Tianfei Liu et al. Front Genet. .

Abstract

The choice of a genetic marker genotyping platform is important for genomic prediction in livestock and poultry. High-throughput sequencing can produce more genetic markers, but the genotype quality is lower than that obtained with single nucleotide polymorphism (SNP) chips. The aim of this study was to compare the accuracy of genomic prediction between high-throughput sequencing and SNP chips in broilers. In this study, we developed a new SNP marker screening method, the pre-marker-selection (PMS) method, to determine whether an SNP marker can be used for genomic prediction. We also compared a method which preselection marker based results from genome-wide association studies (GWAS).

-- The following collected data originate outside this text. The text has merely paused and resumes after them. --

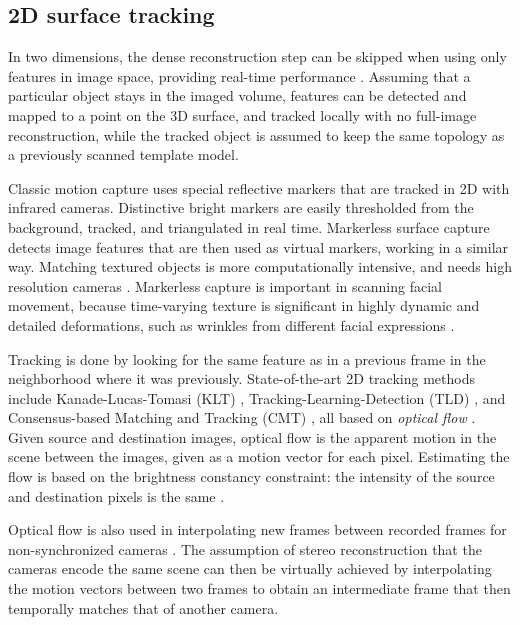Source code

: 
\subsection{2D surface tracking} %


In two dimensions, the dense reconstruction step can be skipped when using only features in image space, providing real-time performance \cite{pilet2005real}.
Assuming that a particular object stays in the imaged volume, features can be detected and mapped to a point on the 3D surface, and tracked locally with no full-image reconstruction, while the tracked object is assumed to keep the same topology as a previously scanned template model.

Classic motion capture uses special reflective markers that are tracked in 2D with infrared cameras.
Distinctive bright markers are easily thresholded from the background, tracked, and triangulated in real time.
Markerless surface capture detects image features that are then used as virtual markers, working in a similar way.
Matching textured objects is more computationally intensive, and needs high resolution cameras \cite{moeslund2001survey}.
Markerless capture is important in scanning facial movement, because time-varying texture is significant in highly dynamic and detailed deformations, such as wrinkles from different facial expressions \cite{bradley2008markerless,beeler2011high,bradley2010high}.

Tracking is done by looking for the same feature as in a previous frame in the neighborhood where it was previously.
State-of-the-art 2D tracking methods include Kanade-Lucas-Tomasi (KLT) \cite{lucas1981iterative,tomasi1991detection}, Tracking-Learning-Detection (TLD) \cite{kalal2012tracking}, and Consensus-based Matching and Tracking (CMT) \cite{nebehay2014consensus}, all based on \emph{optical flow} \cite{horn1981determining,gibson1950perception,beauchemin1995computation}.
Given source and destination images, optical flow is the apparent motion in the scene between the images, given as a motion vector for each pixel.
Estimating the flow is based on the brightness constancy constraint: the intensity of the source and destination pixels is the same \cite{horn1974determining}.

Optical flow is also used in interpolating new frames between recorded frames for non-synchronized cameras \cite{bradley2009synchronization,eugster2011slowmovideo}.
The assumption of stereo reconstruction that the cameras encode the same scene can then be virtually achieved by interpolating the motion vectors between two frames to obtain an intermediate frame that then temporally matches that of another camera.

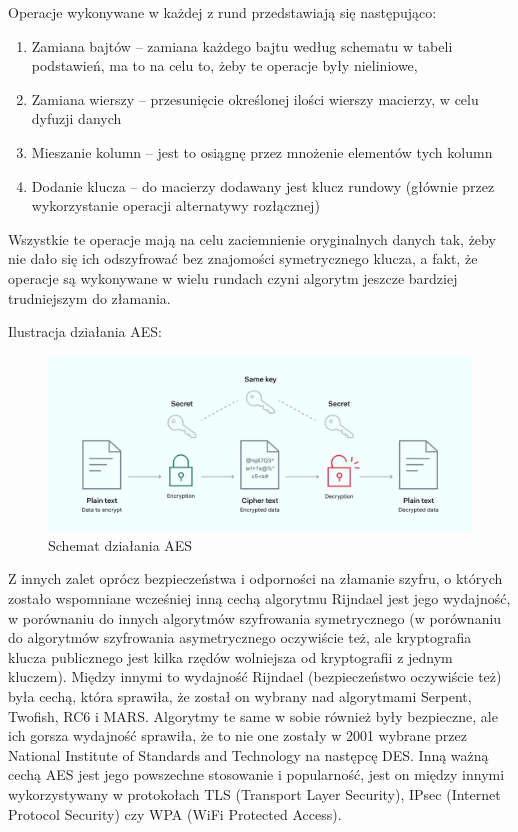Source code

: Operacje wykonywane w każdej z rund przedstawiają się następująco:
\begin{enumerate}
    \item Zamiana bajtów – zamiana każdego bajtu według schematu w tabeli podstawień, ma to na celu to, żeby te operacje były nieliniowe,
    \item Zamiana wierszy – przesunięcie określonej ilości wierszy macierzy, w celu dyfuzji danych
    \item Mieszanie kolumn – jest to osiągnę przez mnożenie elementów tych kolumn
    \item Dodanie klucza – do macierzy dodawany jest klucz rundowy (głównie przez wykorzystanie operacji alternatywy rozłącznej)
\end{enumerate}
Wszystkie te operacje mają na celu zaciemnienie oryginalnych danych tak, żeby nie dało się ich odszyfrować bez znajomości symetrycznego klucza, a fakt, że operacje są wykonywane w wielu rundach czyni algorytm jeszcze bardziej trudniejszym do złamania.

\vspace{1em}

Ilustracja działania AES:
\begin{figure}[H]
    \centering
    \includegraphics[width=\textwidth]{Images/AES1.png}
    \caption{Schemat działania AES}
    \label{fig:AES1}
\end{figure}
Z innych zalet oprócz bezpieczeństwa i odporności na złamanie szyfru, o których zostało wspomniane wcześniej inną cechą algorytmu Rijndael jest jego wydajność, w porównaniu do innych algorytmów szyfrowania symetrycznego (w porównaniu do algorytmów szyfrowania asymetrycznego oczywiście też, ale kryptografia klucza publicznego jest kilka rzędów wolniejsza od kryptografii z jednym kluczem). Między innymi to wydajność Rijndael (bezpieczeństwo oczywiście też) była cechą, która sprawiła, że został on wybrany nad algorytmami Serpent, Twofish, RC6 i MARS. Algorytmy te same w sobie również były bezpieczne, ale ich gorsza wydajność sprawiła, że to nie one zostały w 2001 wybrane przez National Institute of Standards and Technology na następcę DES. Inną ważną cechą AES jest jego powszechne stosowanie i popularność, jest on między innymi wykorzystywany w protokołach TLS (Transport Layer Security), IPsec (Internet Protocol Security) czy WPA (WiFi Protected Access).
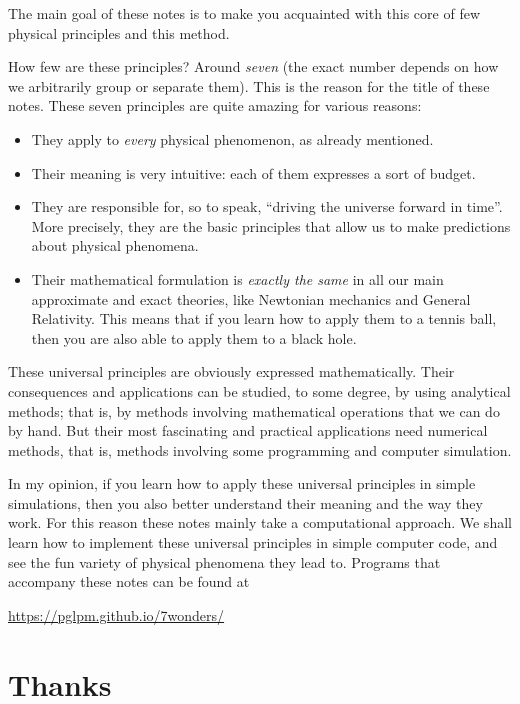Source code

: \documentclass[a4paper,12pt,%
onecolumn,oneside,titlepage,%
british%
]{memoir}
\newcommand{\addsec}[1]{\section*{#1}\addcontentsline{toc}{section}{#1}}
\renewcommand*{\|}[1][]{\nonscript\:#1\vert\nonscript\:\mathopen{}}
\begin{document}
\medskip

The main goal of these notes is to make you acquainted with this core of few physical principles and this method.

How few are these principles? Around \emph{seven} (the exact number depends on how we arbitrarily group or separate them). This is the reason for the title of these notes. These seven principles are quite amazing for various reasons:
\begin{itemize}
\item They apply to \emph{every} physical phenomenon, as already mentioned.
\item Their meaning is very intuitive: each of them expresses a sort of budget.
\item They are responsible for, so to speak, \enquote{driving the universe forward in time}. More precisely, they are the basic principles that allow us to make predictions about physical phenomena.
\item Their mathematical formulation is \emph{exactly the same} in all our main approximate and exact theories, like Newtonian mechanics and General Relativity. This means that if you learn how to apply them to a tennis ball, then you are also able to apply them to a black hole.
\end{itemize}

\medskip

These universal principles are obviously expressed mathematically. Their consequences and applications can be studied, to some degree, by using analytical methods; that is, by methods involving mathematical operations that we can do by hand. But their most fascinating and practical applications need numerical methods, that is, methods involving some programming and computer simulation.

In my opinion, if you learn how to apply these universal principles in simple simulations, then you also better understand their meaning and the way they work. For this reason these notes mainly take a computational approach. We shall learn how to implement these universal principles in simple computer code, and see the fun variety of physical phenomena they lead to. Programs that accompany these notes can be found at
\begin{center}
  \url{https://pglpm.github.io/7wonders/}
\end{center}

\iftrue
\addsec{Thanks}
\label{sec:thanks}
\end{document}
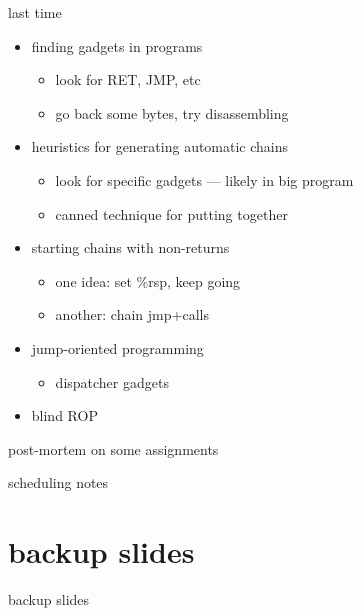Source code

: \date{}
\title{}
\date{}

\begin{frame}
    \titlepage
\end{frame}



\usetikzlibrary{arrows.meta,patterns}

\begin{frame}{last time}
    \begin{itemize}
    \item finding gadgets in programs
        \begin{itemize}
        \item look for RET, JMP, etc
        \item go back some bytes, try disassembling
        \end{itemize}
    \item heuristics for generating automatic chains
        \begin{itemize}
        \item look for specific gadgets --- likely in big program
        \item canned technique for putting together
        \end{itemize}
    \item starting chains with non-returns
        \begin{itemize}
        \item one idea: set \%rsp, keep going
        \item another: chain jmp+calls
        \end{itemize}
    \item jump-oriented programming
        \begin{itemize}
        \item dispatcher gadgets
        \end{itemize}
    \item blind ROP
    \end{itemize}
\end{frame}

\begin{frame}{post-mortem on some assignments}
\end{frame}

\begin{frame}{scheduling notes}
\end{frame}

 




\section{backup slides}
\begin{frame}{backup slides}
\end{frame}


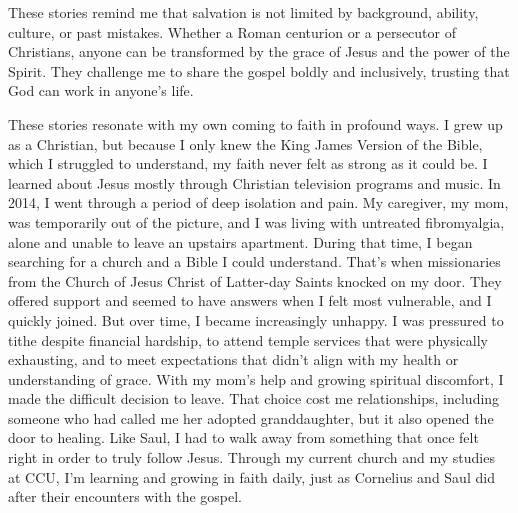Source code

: \documentclass[12pt,letterpaper]{article}
\begin{document}
These stories remind me that salvation is not limited by background, ability, culture, or past mistakes. Whether a Roman centurion or a persecutor of Christians, anyone can be transformed by the grace of Jesus and the power of the Spirit. They challenge me to share the gospel boldly and inclusively, trusting that God can work in anyone’s life.

These stories resonate with my own coming to faith in profound ways. I grew up as a Christian, but because I only knew the King James Version of the Bible, which I struggled to understand, my faith never felt as strong as it could be. I learned about Jesus mostly through Christian television programs and music. In 2014, I went through a period of deep isolation and pain. My caregiver, my mom, was temporarily out of the picture, and I was living with untreated fibromyalgia, alone and unable to leave an upstairs apartment. During that time, I began searching for a church and a Bible I could understand. That’s when missionaries from the Church of Jesus Christ of Latter-day Saints knocked on my door. They offered support and seemed to have answers when I felt most vulnerable, and I quickly joined. But over time, I became increasingly unhappy. I was pressured to tithe despite financial hardship, to attend temple services that were physically exhausting, and to meet expectations that didn’t align with my health or understanding of grace. With my mom’s help and growing spiritual discomfort, I made the difficult decision to leave. That choice cost me relationships, including someone who had called me her adopted granddaughter, but it also opened the door to healing. Like Saul, I had to walk away from something that once felt right in order to truly follow Jesus. Through my current church and my studies at CCU, I’m learning and growing in faith daily, just as Cornelius and Saul did after their encounters with the gospel.

\newpage

\printbibliography[heading=bibintoc]
\end{document}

With the two methods, we analysed body weight at the12th week (BW) and feed conversion ratio (FCR) in a local broiler population. A total of 395 birds were selected from the F2 generation of the population, and 10X specific-locus amplified fragment sequencing (SLAF-seq) and the Illumina Chicken 60K SNP Beadchip were used for genotyping. The genomic best linear unbiased prediction method (GBLUP) was used to predict the genomic breeding values. The accuracy of genomic prediction was validated by the leave-one-out cross-validation method. Without SNP marker screening, the accuracies of the genomic estimated breeding value (GEBV) of BW and FCR were 0.509 and 0.249, respectively, when using SLAF-seq, and the accuracies were 0.516 and 0.232, respectively, when using the SNP chip. With SNP marker screening by the PMS method, the accuracies of GEBV of the two traits were 0.671 and 0.499, respectively, when using SLAF-seq, and 0.605 and 0.422, respectively, when using the SNP chip. Our SNP marker screening method led to an increase of prediction accuracy by 0.089-0.250. With SNP marker screening by the GWAS method, the accuracies of genomic prediction for the two traits were also improved, but the gains of accuracy were less than the gains with PMS method for all traits. The results from this study indicate that our PMS method can improve the accuracy of GEBV, and that more accurate genomic prediction can be obtained from an increased number of genomic markers when using high-throughput sequencing in local broiler populations. Due to its lower genotyping cost, high-throughput sequencing could be a good alternative to SNP chips for genomic prediction in breeding programmes of local broiler populations.

Keywords: chickens; feed conversion ratio; genomic prediction; high-throughput sequencing; marker screening method.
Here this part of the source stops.